A stone's throw from the Greek island of Mykonos lies Delos, an uninhabited islet a world away from its neighbour’s glamorous nightlife.
It is there, on an island best known for its archaeological treasures, that British contemporary artist Antony Gormley is showing 29 of his sculptures. Gormley is perhaps best known for his gigantic Angel of the North, a 20 metre high steel work that since 1998 has been an unmissable landmark in its home at Gateshead, northern England.
But this new exhibition – including five works specially created for the event – sets his contemporary work among the remains of ancient Greece.
“It’s an extraordinary responsibility,” Gormley said at the opening. “It’s an amazing privilege to occupy a site that hasn’t been occupied by a living artist [for] over two thousand years – that’s a bit of a challenge isn’t it?”
The archaeological finds on Delos date back as far as the third millennium BC up to the Hellenic era of classical Greece.
Its Unesco World Heritage listing describes it as an “exceptionally extensive and rich” site, reflecting its past as a cosmopolitan port.
The exhibition is intended as a dialogue between contemporary civilisation and the past, says Elina Kountouri, who heads up NEON, the non-profit that organised the show along with London’s Whitechapel Gallery.
A mark of the respect accorded to the site is that none of Gormley’s sculptures have been placed inside the ruins of the ancient sanctuaries of the Greek gods Apollo and Artemis.
According to Greek myth, Delos is where the two gods – brother and sister – were born.
‘A conversation about time’
Gormley’s silhouettes in steel have been installed on different parts of the island, which covers only 3.5 square kilometres (1.4 square miles).
Some can be seen as you approach the island by boat from Mykonos, such as the figure of man standing at the northern extremity of Delos.
Another stands in the water at the entry to the island’s port, a third at the entrance to an ancient site.
For Gormley, Delos is “an extraordinary place to think about the human project”.

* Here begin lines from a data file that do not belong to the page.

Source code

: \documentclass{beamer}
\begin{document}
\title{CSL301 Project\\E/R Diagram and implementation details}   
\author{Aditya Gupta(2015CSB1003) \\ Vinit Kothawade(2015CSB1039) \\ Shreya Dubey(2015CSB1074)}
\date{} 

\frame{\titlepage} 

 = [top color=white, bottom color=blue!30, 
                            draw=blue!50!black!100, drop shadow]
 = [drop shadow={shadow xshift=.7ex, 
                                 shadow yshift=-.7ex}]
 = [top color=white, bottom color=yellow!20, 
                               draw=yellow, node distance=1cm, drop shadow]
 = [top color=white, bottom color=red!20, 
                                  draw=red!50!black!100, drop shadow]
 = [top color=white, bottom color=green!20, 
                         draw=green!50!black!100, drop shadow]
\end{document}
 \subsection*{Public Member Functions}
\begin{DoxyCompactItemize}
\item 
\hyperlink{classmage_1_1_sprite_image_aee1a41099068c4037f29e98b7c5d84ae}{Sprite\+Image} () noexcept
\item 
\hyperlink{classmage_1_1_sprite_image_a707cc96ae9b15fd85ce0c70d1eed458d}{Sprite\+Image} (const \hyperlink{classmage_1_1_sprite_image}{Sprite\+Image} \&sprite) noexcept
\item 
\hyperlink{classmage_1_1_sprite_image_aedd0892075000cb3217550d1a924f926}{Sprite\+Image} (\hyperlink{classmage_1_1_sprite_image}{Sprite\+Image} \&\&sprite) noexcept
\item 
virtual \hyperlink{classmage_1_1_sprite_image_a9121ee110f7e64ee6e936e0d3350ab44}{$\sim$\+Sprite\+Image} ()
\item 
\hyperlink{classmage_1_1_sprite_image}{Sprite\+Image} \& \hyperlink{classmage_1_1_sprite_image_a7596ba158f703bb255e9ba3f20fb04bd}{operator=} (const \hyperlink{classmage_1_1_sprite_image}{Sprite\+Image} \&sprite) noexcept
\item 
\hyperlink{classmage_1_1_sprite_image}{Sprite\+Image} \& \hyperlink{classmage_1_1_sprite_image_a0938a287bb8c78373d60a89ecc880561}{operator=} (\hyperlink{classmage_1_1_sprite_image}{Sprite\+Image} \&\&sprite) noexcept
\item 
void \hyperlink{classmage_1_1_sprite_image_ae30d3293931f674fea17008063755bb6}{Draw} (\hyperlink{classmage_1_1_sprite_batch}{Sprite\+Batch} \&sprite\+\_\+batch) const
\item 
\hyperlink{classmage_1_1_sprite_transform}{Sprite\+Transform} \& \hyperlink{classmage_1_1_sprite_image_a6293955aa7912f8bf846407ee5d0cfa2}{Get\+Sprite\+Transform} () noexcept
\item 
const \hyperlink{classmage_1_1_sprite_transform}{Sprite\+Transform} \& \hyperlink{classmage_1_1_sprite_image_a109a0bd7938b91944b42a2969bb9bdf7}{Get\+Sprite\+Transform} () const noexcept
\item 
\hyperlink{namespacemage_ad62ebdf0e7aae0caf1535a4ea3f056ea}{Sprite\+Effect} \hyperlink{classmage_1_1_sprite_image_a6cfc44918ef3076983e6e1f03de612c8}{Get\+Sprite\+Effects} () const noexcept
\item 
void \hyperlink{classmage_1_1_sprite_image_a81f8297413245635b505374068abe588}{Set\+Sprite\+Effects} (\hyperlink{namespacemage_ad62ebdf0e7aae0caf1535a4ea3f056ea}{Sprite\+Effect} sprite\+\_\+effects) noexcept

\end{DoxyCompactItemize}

And of his exhibition, he says: “For me, this is a conversation about time. I think sculpture deals with time in an era [when] nobody has time.
“For me, Delos as an island has this light and atmosphere and feeling that it timeless – or outside the industrial time we are living.”
But even if ancient gods are gone, we worship at other altars today, he adds.
“I don’t live in a world that is commanded or guided by gods,” he says.
“I live in a world that seems to be ruled by money, and I’m trying both to resist that and recognise it.
“It’s been for me a real learning curve: how to listen to the marks that are already here – how to respond to the geology.”